The 45-nm-process generation enables Intel to build not only cost-effective large-die products, but also very cost-effective small-die processors. That cost-effectiveness is the impetus for the Atom-CPU-product line, which Intel formally introduced at the Shanghai Intel Developer Forum in early April (Reference 3). Formerly Silverthorne, Atom combines with a single-chip companion device; Intel previously referred to the chip set as Menlow. Atom’s origins derive from the under-development and x86-based Larrabee PC coprocessor, intended for graphics, imaging, physics, and other functions. Intel’s architects determined that they required the ability to cost-effectively embed 16 or more x86 cores on a single Larrabee die and that the out-of-order execution and other exotic attributes of the company’s mainstream CPUs represented overkill for the targeted applications. Consequently, Intel went “back to the future,” dusting off its Pentium III schematics to come up with an area-optimized CPU-core design for Larrabee. The company is attempting to maximize its return on investment by also developing few-physical-core chips that it bases on the Larrabee atomic building block, some also with HyperThreading virtual-multicore support, for power- and cost-sensitive mobile systems.
First-generation Atom CPUs come in five versions, with clock speeds that reach 1.86 GHz and a TDP (thermal-design-power) range of 0.65 to 2.4W. Corresponding average- and idle-power ranges are, respectively, 160 to 220 mW and 80 to 100 mW. The partner system-controller hub, available in three versions, features a 3-D graphics core; a hardware-accelerated, high-definition-video-decoding engine; high-definition-audio processing; and support for PCI (peripheral-component-interconnect) Express, USB, and SDIO (secure-digital-input/output) connectivity. And, with long-life-cycle embedded-system designs in mind, Intel promises at least seven years of product support.

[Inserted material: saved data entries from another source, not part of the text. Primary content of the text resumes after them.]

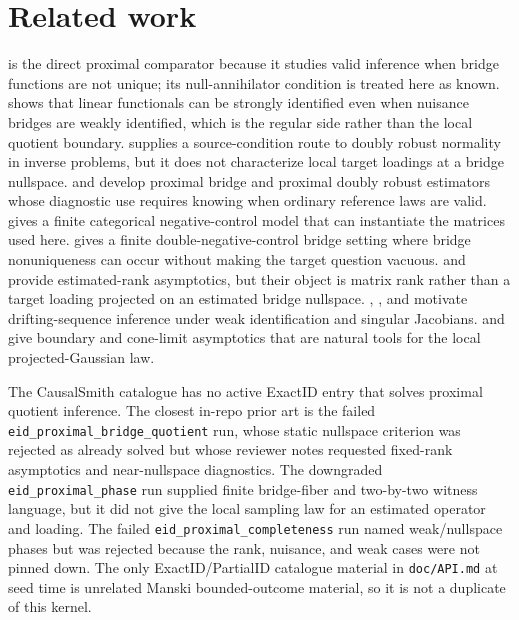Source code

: \documentclass[11pt]{article}
\theoremstyle{definition}
\theoremstyle{plain}
\theoremstyle{remark}
\begin{document}
\section{Related work}
\citet[Sec. 2, Eq. (4)]{zhang2023proximalWithoutUniqueness} is the direct proximal comparator because it studies valid inference when bridge functions are not unique; its null-annihilator condition is treated here as known. \citet[Sec. 2, Thm. 1]{bennett2023stronglyIdentifiedFunctionals} shows that linear functionals can be strongly identified even when nuisance bridges are weakly identified, which is the regular side rather than the local quotient boundary. \citet{bennett2023sourceConditionDR} supplies a source-condition route to doubly robust normality in inverse problems, but it does not characterize local target loadings at a bridge nullspace. \citet{cui2024semiparametricProximal} and \citet{ying2023proximalPDR} develop proximal bridge and proximal doubly robust estimators whose diagnostic use requires knowing when ordinary reference laws are valid. \citet{shi2020multiplyRobustCategorical} gives a finite categorical negative-control model that can instantiate the matrices used here. \citet{miao2024confoundingBridgeDoubleNegativeControl} gives a finite double-negative-control bridge setting where bridge nonuniqueness can occur without making the target question vacuous. \citet[Sec. 2, Eq. (2.3)]{kleibergenPaap2006generalizedReducedRank} and \citet[Sec. 3]{robinSmith2000TestsRank} provide estimated-rank asymptotics, but their object is matrix rank rather than a target loading projected on an estimated bridge nullspace. \citet[Sec. 2, Assumption A]{andrewsCheng2012weakSemiStrongStrong}, \citet[Sec. 2]{andrewsCheng2014gmmIdentificationFailure}, and \citet[Sec. 2, Assumption 2.1]{hanMcCloskey2019nearlySingularJacobian} motivate drifting-sequence inference under weak identification and singular Jacobians. \citet{andrews1999EstimationBoundary} and \citet{drton2009LikelihoodRatioSingularities} give boundary and cone-limit asymptotics that are natural tools for the local projected-Gaussian law.

The CausalSmith catalogue has no active ExactID entry that solves proximal quotient inference. The closest in-repo prior art is the failed \texttt{eid\_proximal\_bridge\_quotient} run, whose static nullspace criterion was rejected as already solved but whose reviewer notes requested fixed-rank asymptotics and near-nullspace diagnostics. The downgraded \texttt{eid\_proximal\_phase} run supplied finite bridge-fiber and two-by-two witness language, but it did not give the local sampling law for an estimated operator and loading. The failed \texttt{eid\_proximal\_completeness} run named weak/nullspace phases but was rejected because the rank, nuisance, and weak cases were not pinned down. The only ExactID/PartialID catalogue material in \texttt{doc/API.md} at seed time is unrelated Manski bounded-outcome material, so it is not a duplicate of this kernel.
\end{document}
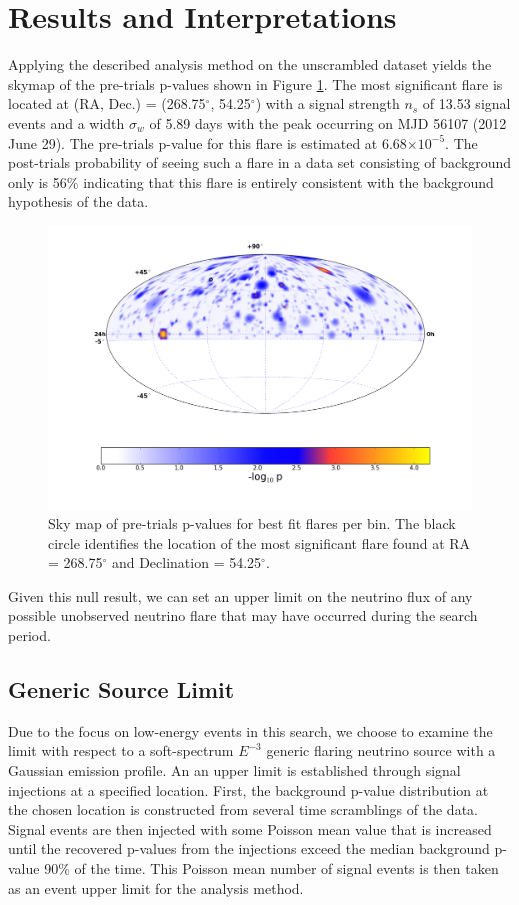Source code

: \documentclass[manuscript]{aastex}
\begin{document}
\section{Results and Interpretations}
Applying the described analysis method on the unscrambled dataset yields the skymap of the pre-trials p-values shown in Figure \ref{fig:RealSkyMap}. The most significant flare is located at (RA, Dec.) = (268.75$^{\circ}$, 54.25$^{\circ}$) with a signal strength $n_s$ of 13.53 signal events and a width $\sigma_w$ of 5.89 days with the peak occurring on MJD 56107 (2012 June 29). The pre-trials p-value for this flare is estimated at 6.68$\times 10^{-5}$. The post-trials probability of seeing such a flare in a data set consisting of background only is 56$\%$ indicating that this flare is entirely consistent with the background hypothesis of the data.
\begin{figure}[ht]
  \begin{center}
    \includegraphics[width=1.0\textwidth,keepaspectratio]{plots/RealResultSkyMap.png}
  \end{center}
  \caption[Results Sky Map]{Sky map of pre-trials p-values for best fit flares per bin. The black circle identifies the location of the most significant flare found at RA = 268.75$^\circ$ and Declination = 54.25$^\circ$.}
  \label{fig:RealSkyMap}
\end{figure}
Given this null result, we can set an upper limit on the neutrino flux of any possible unobserved neutrino flare that may have occurred during the search period. 
\subsection{Generic Source Limit}
Due to the focus on low-energy events in this search, we choose to examine the limit with respect to a soft-spectrum $E^{-3}$ generic flaring neutrino source with a Gaussian emission profile. An an upper limit is established through signal injections at a specified location. First, the background p-value distribution at the chosen location is constructed from several time scramblings of the data. Signal events are then injected with some Poisson mean value that is increased until the recovered p-values from the injections exceed the median background p-value 90$\%$ of the time. This Poisson mean number of signal events is then taken as an event upper limit for the analysis method.
\end{document}
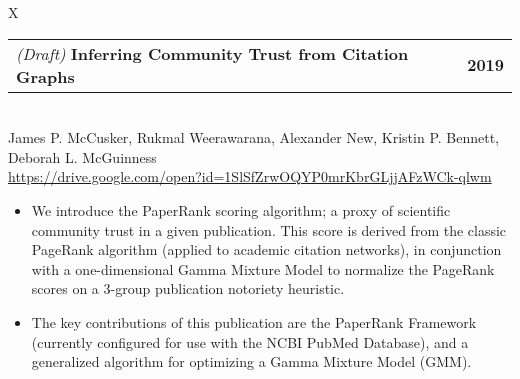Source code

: \documentclass[10pt]{article}
\newcommand{\tabularxwidth}{\textwidth}
\begin{document}
        \begin{minipage}{\tabularxwidth}
        \begin{tabularx}{\tabularxwidth}{X}
            {
                \begin{tabularx}{\tabularxwidth}{@{}X r}
                        \textit{(Draft) }
                    \textbf{Inferring Community Trust from Citation Graphs} &
                    \textbf{
        2019} \\
                \end{tabularx}
            } \\
            James P. McCusker, Rukmal Weerawarana, Alexander New, Kristin P. Bennett, Deborah L. McGuinness \\

            
            
                \url{https://drive.google.com/open?id=1SlSfZrwOQYP0mrKbrGLjjAFzWCk-qlwm} \\
            
            
        \end{tabularx}

        \begin{itemize}[noitemsep, topsep=3pt, parsep=0pt, partopsep=0pt]
            
                \item 
    We introduce the PaperRank scoring algorithm; a proxy of scientific community trust in a given publication. This score is derived from the classic PageRank algorithm (applied to academic citation networks), in conjunction with a one-dimensional Gamma Mixture Model to normalize the PageRank scores on a 3-group publication notoriety heuristic.
            
                \item 
    The key contributions of this publication are the PaperRank Framework (currently configured for use with the NCBI PubMed Database), and a generalized algorithm for optimizing a Gamma Mixture Model (GMM).
            

\end{itemize}
\end{minipage}
\end{document}
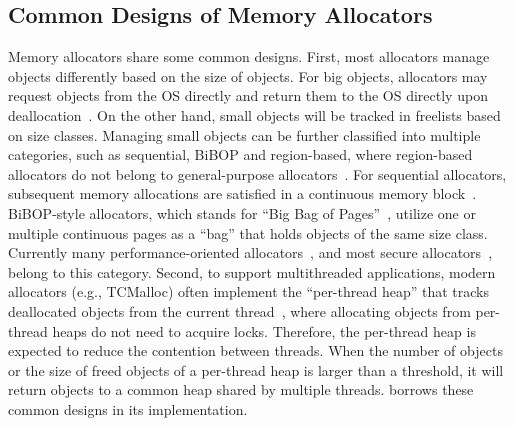 
\subsection{Common Designs of Memory Allocators}
\label{sec:commondesign}

Memory allocators share some common designs. First, most allocators manage objects differently based on the size of objects. For big objects, allocators may request objects from the OS directly and return them to the OS directly upon deallocation~\cite{Hoard}. On the other hand, small objects will be tracked in freelists based on size classes. Managing small objects can be further classified into multiple categories, such as sequential, BiBOP and region-based, where region-based allocators do not belong to general-purpose allocators~\cite{DieHarder, Gay:1998:MME:277650.277748}.
For sequential allocators, subsequent memory allocations are satisfied in a continuous memory block~\cite{Cling}. BiBOP-style allocators, which stands for ``Big Bag of Pages''~\cite{hanson1980portable}, utilize one or multiple continuous pages as a ``bag'' that holds objects of the same size class. 
Currently many performance-oriented allocators~\cite{tcmalloc, jemalloc, Scalloc}, and most secure allocators~\cite{openbsd, DieHarder, FreeGuard, Guarder}, belong to this category. Second, to support multithreaded applications, modern allocators (e.g., TCMalloc) often implement the ``per-thread heap'' that tracks deallocated objects from the current thread~\cite{tcmallocnuma}, where allocating objects from per-thread heaps do not need to acquire locks. Therefore, the per-thread heap is expected to reduce the contention between threads. When the number of objects or the size of freed objects of a per-thread heap is larger than a threshold, it will return objects to a common heap shared by multiple threads. \NM{} borrows these common designs in its implementation.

A planned dual-core Atom variant will be more compelling in low-cost laptop and desktop systems, and Intel also plans an even more integrated single-chip, albeit perhaps multidie, Moorestown Atom family for next year. All in all, after years of stumbling, Intel’s seemingly back in full stride. Perhaps the biggest question on the company’s road map for the remainder of the decade is the degree to which Atom will cannibalize Intel products in a manner that is fiscally unattractive to Intel, instead of broadening the overall x86 market at the expense of competitors, such as ARM, as Intel hopes.